I’m betting on these UK biotech shares growing over 4,000%

Alex thinks these UK shares could deliver him a tasty sum in a few years. This disruptive biotech stock is ethical and growing, so what’s not to like?

| More on:

The content of this article was relevant at the time of publishing. Circumstances change continuously and caution should therefore be exercised when relying upon any content contained within this article.

You’re reading a free article with opinions that may differ from The Motley Fool’s Premium Investing Services. Become a Motley Fool member today to get instant access to our top analyst recommendations, in-depth research, investing resources, and more. Learn More.

Agronomics (LSE:ANIC) is one of those UK shares that I believe investors may in the future regret not buying into today. It’s invested widely into a revolutionary and disruptive industry, the scope of which is huge, and it has some very big names behind it.

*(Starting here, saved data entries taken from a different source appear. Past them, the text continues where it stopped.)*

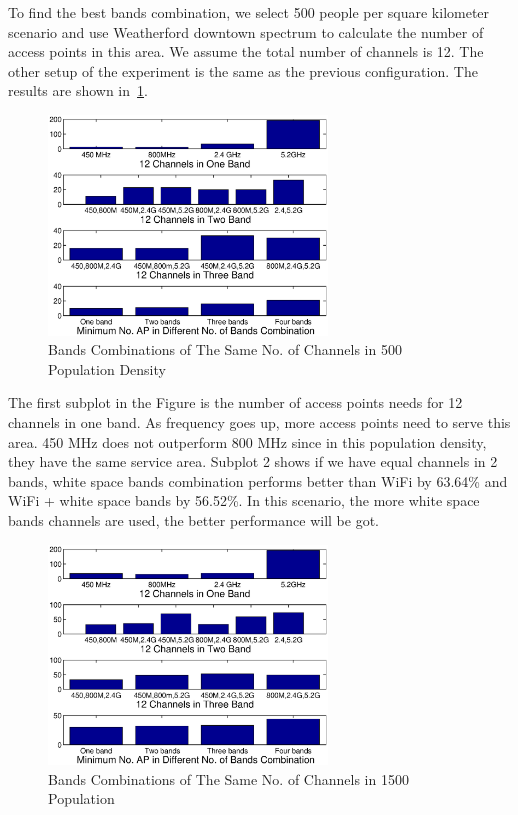 To find the best bands combination, we select 500 people per square kilometer scenario and use Weatherford 
downtown spectrum to calculate the number of access points in this area. We assume the total number of channels 
is 12. The other setup of the experiment is 
the same as the previous configuration. The results are shown in~\ref{fig:varybandcomb}.
   \begin{figure}
   \centering
   \includegraphics[width=74mm]{figures/varybandcomb}
   \vspace{-0.1in}
   \caption{Bands Combinations of The Same No. of Channels in 500 Population Density}                                                                 
   \label{fig:varybandcomb}
   \end{figure}

The first subplot in the Figure is the number of access points needs for 12 channels in one band.
As frequency goes up, more access points need to serve this area. 450 MHz does not outperform 
800 MHz since in this population density, they have the same service area.
Subplot 2 shows if we have equal channels in 2 bands, white space bands combination performs better
than WiFi by 63.64\% and WiFi + white space bands by 56.52\%. In this scenario, the more white space bands channels are 
used, the better performance will be got.

   \begin{figure}
   \centering
   \includegraphics[width=74mm]{figures/varybandcomb2}
   \vspace{-0.1in}
   \caption{Bands Combinations of The Same No. of Channels in 1500 Population} 
   \label{fig:varybandcomb2}
   \end{figure}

Jim Mellon’s (Master Investor) Agronomics is a seed funding investment company, invested in ‘lab-grown’ (cell based) animal and agricultural products: meat, fish, milk, eggs, leather, pet food, and more. Agronomics currently has 16 companies in its portfolio, including BlueNalu, which aims to be the global leader in cell-based fish and has products on the market in Asia. It has been tipped to go public in 2022. Another is Mosa Meat, a Dutch company that produces cell-based beef and has just included Leonardo De Caprio (who now sits on the board) as one of its top investors.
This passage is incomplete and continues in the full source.